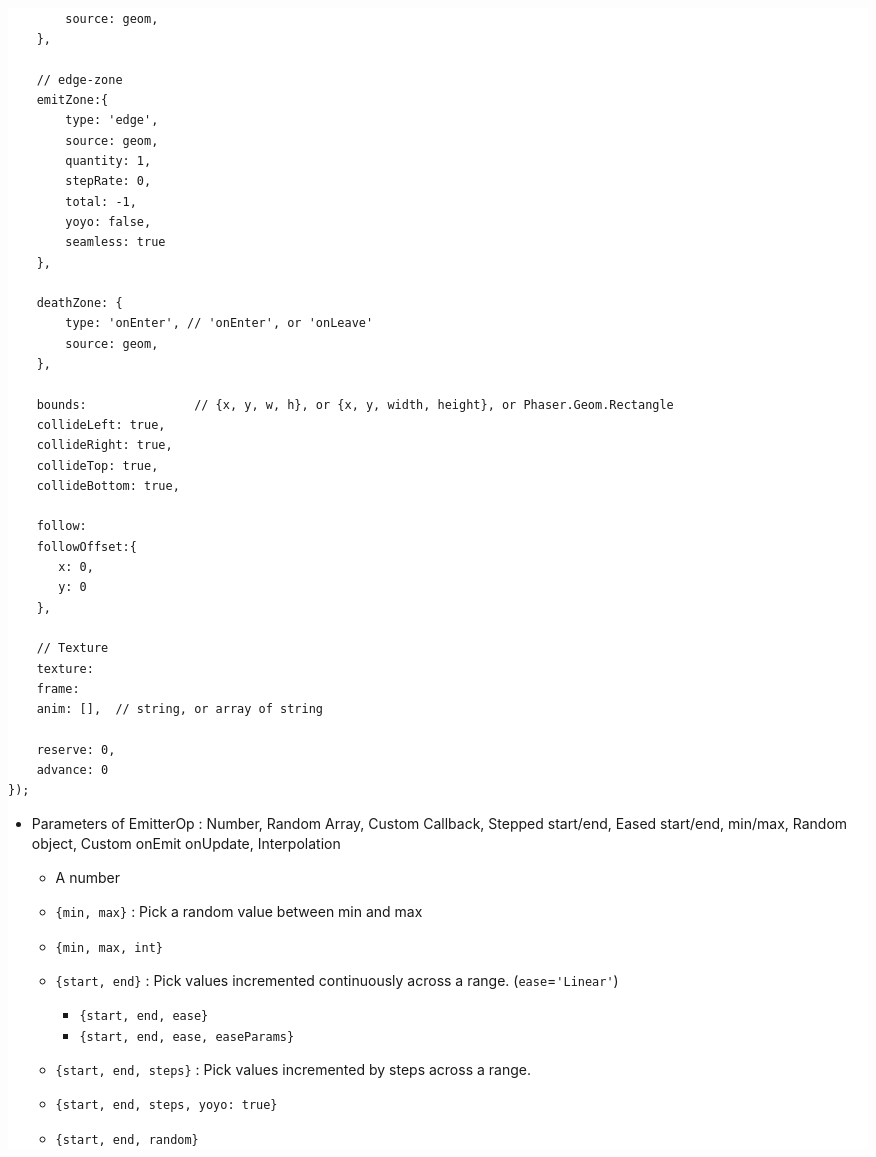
 ```
        source: geom,
    },

    // edge-zone
    emitZone:{
        type: 'edge',
        source: geom,
        quantity: 1,
        stepRate: 0,
        total: -1,
        yoyo: false,
        seamless: true
    },

    deathZone: {
        type: 'onEnter', // 'onEnter', or 'onLeave'
        source: geom,
    },

    bounds:               // {x, y, w, h}, or {x, y, width, height}, or Phaser.Geom.Rectangle
    collideLeft: true,
    collideRight: true,
    collideTop: true,
    collideBottom: true,

    follow:
    followOffset:{
       x: 0,
       y: 0
    },

    // Texture
    texture:
    frame:
    anim: [],  // string, or array of string
    
    reserve: 0,
    advance: 0
});

```

* Parameters of EmitterOp : Number, Random Array, Custom Callback, Stepped start/end, Eased start/end, min/max, Random object, Custom onEmit onUpdate, Interpolation

  + A number
  + `{min, max}` : Pick a random value between min and max
  + `{min, max, int}`
  + `{start, end}` : Pick values incremented continuously across a range. (`ease`=`'Linear'`)

    - `{start, end, ease}`
    - `{start, end, ease, easeParams}`
  + `{start, end, steps}` : Pick values incremented by steps across a range.
  + `{start, end, steps, yoyo: true}`
  + `{start, end, random}`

### Exercise
Please give again the lines above between the line holding "onEmit onUpdate, Interpolation" and the line holding "steps across a range.", inclusive, exactly as they are and with nothing added.

### Answer below
* Parameters of EmitterOp : Number, Random Array, Custom Callback, Stepped start/end, Eased start/end, min/max, Random object, Custom onEmit onUpdate, Interpolation

  + A number
  + `{min, max}` : Pick a random value between min and max
  + `{min, max, int}`
  + `{start, end}` : Pick values incremented continuously across a range. (`ease`=`'Linear'`)

    - `{start, end, ease}`
    - `{start, end, ease, easeParams}`
  + `{start, end, steps}` : Pick values incremented by steps across a range.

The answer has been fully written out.